退職時の誓約書とは、従業員が退職する際に、会社が退職者から取得する、退職後の義務や禁止行為等に関する書面のことです。企業によって内容は様々ですが、競業避止義務、秘密保持義務、貸与物の返却等について定めがおかれることが多くなっています。
従業員は、特に規定や合意がなくても、在職中は、競業避止義務や秘密保持義務を負っているとされることが多いです。しかし、このような競業避止義務や秘密保持義務は、特に規定や合意がなければ、労働契約の終了にともない消滅してしまいます。退職後も、秘密保持義務や競業避止義務を負わせるためには、誓約書を取得する等の方法で個別に合意することが必要となります。

退職後の競業避止義務や秘密保持義務等については、誓約書ではなく、就業規則で定めることも可能です。

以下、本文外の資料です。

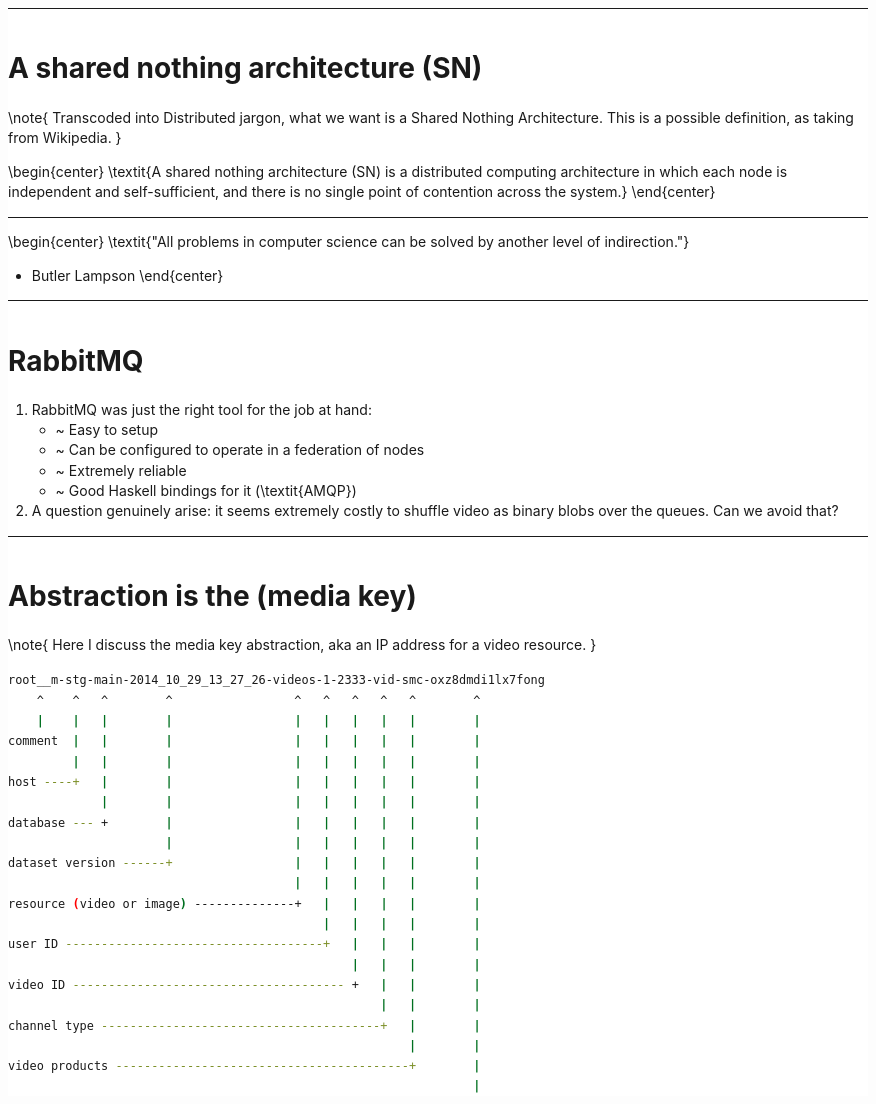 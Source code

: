 ------------------

# A shared nothing architecture (SN)

\note{
Transcoded into Distributed jargon, what we want is a Shared Nothing Architecture.
This is a possible definition, as taking from Wikipedia. 
}

\begin{center}
\textit{A shared nothing architecture (SN) is a distributed computing architecture in which each node
is independent and self-sufficient, and there is no single point of contention across the system.}
\end{center}

------------------

\begin{center}
\textit{"All problems in computer science can be solved by another level of indirection."}
  - Butler Lampson
\end{center}

------------------

# RabbitMQ

1. RabbitMQ was just the right tool for the job at hand:
    + ~ Easy to setup
    + ~ Can be configured to operate in a federation of nodes
    + ~ Extremely reliable
    + ~ Good Haskell bindings for it (\textit{AMQP})
2. A question genuinely arise: it seems extremely costly to shuffle video as
binary blobs over the queues. Can we avoid that?

------------------

# Abstraction is the (media key)

\note{
Here I discuss the media key abstraction, aka an IP address for a video resource.
}

``` Bash
root__m-stg-main-2014_10_29_13_27_26-videos-1-2333-vid-smc-oxz8dmdi1lx7fong
    ^    ^   ^        ^                 ^   ^   ^   ^   ^        ^
    |    |   |        |                 |   |   |   |   |        |
comment  |   |        |                 |   |   |   |   |        |
         |   |        |                 |   |   |   |   |        |
host ----+   |        |                 |   |   |   |   |        |
             |        |                 |   |   |   |   |        |
database --- +        |                 |   |   |   |   |        |
                      |                 |   |   |   |   |        |
dataset version ------+                 |   |   |   |   |        |
                                        |   |   |   |   |        |
resource (video or image) --------------+   |   |   |   |        |
                                            |   |   |   |        |
user ID ------------------------------------+   |   |   |        |
                                                |   |   |        |
video ID -------------------------------------- +   |   |        |
                                                    |   |        |
channel type ---------------------------------------+   |        |
                                                        |        |
video products -----------------------------------------+        |
                                                                 |
```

ただし、就業規則のみで定めようとすると、個々の従業員の地位や勤務年数、業務内容等を細かく考慮したうえで、それを踏まえた内容にすることが難しくなります。その場合、訴訟で効力が認められないリスクも高くなります。そのため、就業規則だけに頼るのではなく、就業規則と誓約書の両方で対応することが必要なことが多いです。

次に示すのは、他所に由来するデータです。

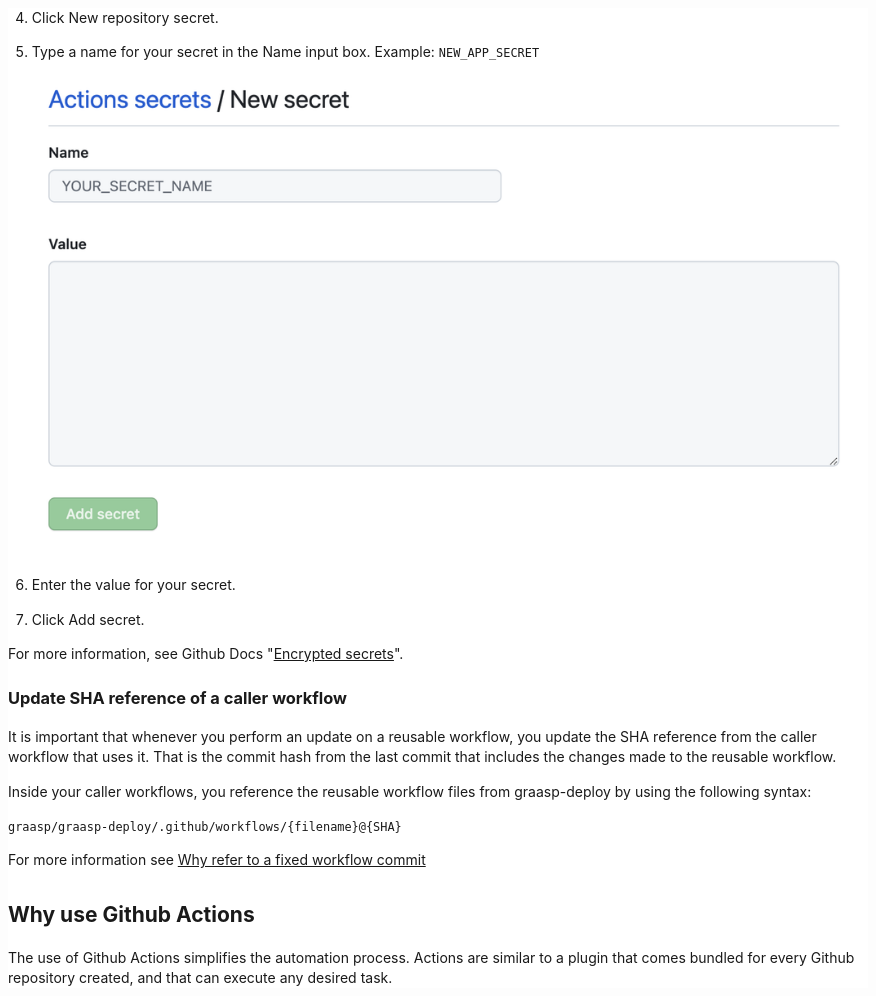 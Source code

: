 4. Click New repository secret.
5. Type a name for your secret in the Name input box. Example: `NEW_APP_SECRET`

    ![New secret](assets/images/settings-new-secret.png)
6. Enter the value for your secret.
7. Click Add secret.

For more information, see Github Docs "[Encrypted secrets](https://docs.github.com/en/enterprise-cloud@latest/actions/security-guides/encrypted-secrets)".

### Update SHA reference of a caller workflow

It is important that whenever you perform an update on a reusable workflow, you update the SHA reference from the caller workflow that uses it. That is the commit hash from the last commit that includes the changes made to the reusable workflow.

Inside your caller workflows, you reference the reusable workflow files from graasp-deploy by using the following syntax:

```
graasp/graasp-deploy/.github/workflows/{filename}@{SHA}
```

For more information see [Why refer to a fixed workflow commit](#why-refer-to-a-fixed-workflow-commit)

## Why use Github Actions

The use of Github Actions simplifies the automation process. Actions are similar to a plugin that comes bundled for every Github repository created, and that can execute any desired task.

この記事では誓約書について解説していますが、就業規則の作成については、以下の記事をご参照ください。
2,退職時の誓約書の目的とは?
退職に誓約書を作成する目的は、会社の利益の保護、会社の対外的な信用の維持、退職後のトラブル防止などにあります。
(1)会社利益の保護
従業員は業務を通じて多くの機密情報やノウハウに触れる存在です。在職中に知った企業秘密や顧客情報、技術情報等が退職後に不正に使用されないようにするために、退職時の誓約書により機密保持義務等の義務を設定する必要があります。そうすることで、企業の利益が不当に害されることを防ぐ効果が期待できます。
(2)顧客引き抜き防止など
企業は一定の資金を投資することでブランドを築き、顧客を獲得しています。顧客が退職者によって引き抜かれてしまうと企業は投下した資金を回収することができません。投下した資金の回収の機会を確保するために、競業避止義務等を設定して不当な方法による顧客の引き抜き等を防ぐことが考えられます。
(3)退職後のトラブル防止
従業員が退職後に会社とトラブルになる例も少なくありません。貸与品の返還や、誹謗中傷の禁止などを退職時の誓約書で定めることで、退職後のトラブルの発生を防ぐことができます。
3,誓約書の効力
退職時の誓約書の効力は主に以下の2点です。
- 退職者は誓約書の記載内容に従う法的な義務が生じる
- 退職者が誓約書に違反して会社に損害を与えた場合は会社が被った損害を賠償する責任が生じる
誓約書は、退職者が会社に対して、その誓約書に書かれた事項を守ることを約束する書面です。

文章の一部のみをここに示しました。